**Task instructions**
Which of the lines in the records below hold the string "textit"? Copy every one of them.

**Source texts of formatted documents**
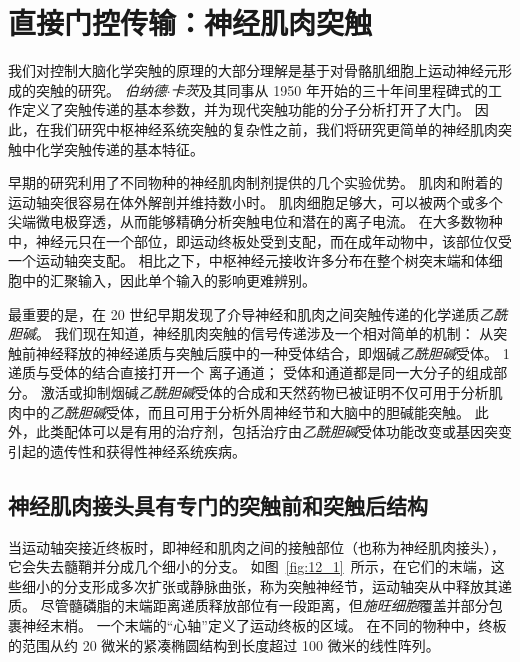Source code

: \chapter{直接门控传输：神经肌肉突触} \label{chap:chap12}


我们对控制大脑化学突触的原理的大部分理解是基于对骨骼肌细胞上运动神经元形成的突触的研究。
\textit{伯纳德$\cdot$卡茨}及其同事从 1950 年开始的三十年间里程碑式的工作定义了突触传递的基本参数，并为现代突触功能的分子分析打开了大门。
因此，在我们研究中枢神经系统突触的复杂性之前，我们将研究更简单的神经肌肉突触中化学突触传递的基本特征。


早期的研究利用了不同物种的神经肌肉制剂提供的几个实验优势。
肌肉和附着的运动轴突很容易在体外解剖并维持数小时。
肌肉细胞足够大，可以被两个或多个尖端微电极穿透，从而能够精确分析突触电位和潜在的离子电流。
在大多数物种中，神经元只在一个部位，即运动终板处受到支配，而在成年动物中，该部位仅受一个运动轴突支配。
相比之下，中枢神经元接收许多分布在整个树突末端和体细胞中的汇聚输入，因此单个输入的影响更难辨别。


最重要的是，在 20 世纪早期发现了介导神经和肌肉之间突触传递的化学递质\textit{乙酰胆碱}。
我们现在知道，神经肌肉突触的信号传递涉及一个相对简单的机制：
从突触前神经释放的神经递质与突触后膜中的一种受体结合，即烟碱\textit{乙酰胆碱}受体。
1 递质与受体的结合直接打开一个 离子通道；
受体和通道都是同一大分子的组成部分。
激活或抑制烟碱\textit{乙酰胆碱}受体的合成和天然药物已被证明不仅可用于分析肌肉中的\textit{乙酰胆碱}受体，而且可用于分析外周神经节和大脑中的胆碱能突触。
此外，此类配体可以是有用的治疗剂，包括治疗由\textit{乙酰胆碱}受体功能改变或基因突变引起的遗传性和获得性神经系统疾病。



\section{神经肌肉接头具有专门的突触前和突触后结构}

当运动轴突接近终板时，即神经和肌肉之间的接触部位（也称为神经肌肉接头），它会失去髓鞘并分成几个细小的分支。
如图~\ref{fig:12_1}~所示，在它们的末端，这些细小的分支形成多次扩张或静脉曲张，称为突触神经节，运动轴突从中释放其递质。
尽管髓磷脂的末端距离递质释放部位有一段距离，但\textit{施旺细胞}覆盖并部分包裹神经末梢。
一个末端的“心轴”定义了运动终板的区域。
在不同的物种中，终板的范围从约 20 微米的紧凑椭圆结构到长度超过 100 微米的线性阵列。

**Finished exercise**
\textit{伯纳德$\cdot$卡茨}及其同事从 1950 年开始的三十年间里程碑式的工作定义了突触传递的基本参数，并为现代突触功能的分子分析打开了大门。
最重要的是，在 20 世纪早期发现了介导神经和肌肉之间突触传递的化学递质\textit{乙酰胆碱}。
从突触前神经释放的神经递质与突触后膜中的一种受体结合，即烟碱\textit{乙酰胆碱}受体。
激活或抑制烟碱\textit{乙酰胆碱}受体的合成和天然药物已被证明不仅可用于分析肌肉中的\textit{乙酰胆碱}受体，而且可用于分析外周神经节和大脑中的胆碱能突触。
此外，此类配体可以是有用的治疗剂，包括治疗由\textit{乙酰胆碱}受体功能改变或基因突变引起的遗传性和获得性神经系统疾病。
尽管髓磷脂的末端距离递质释放部位有一段距离，但\textit{施旺细胞}覆盖并部分包裹神经末梢。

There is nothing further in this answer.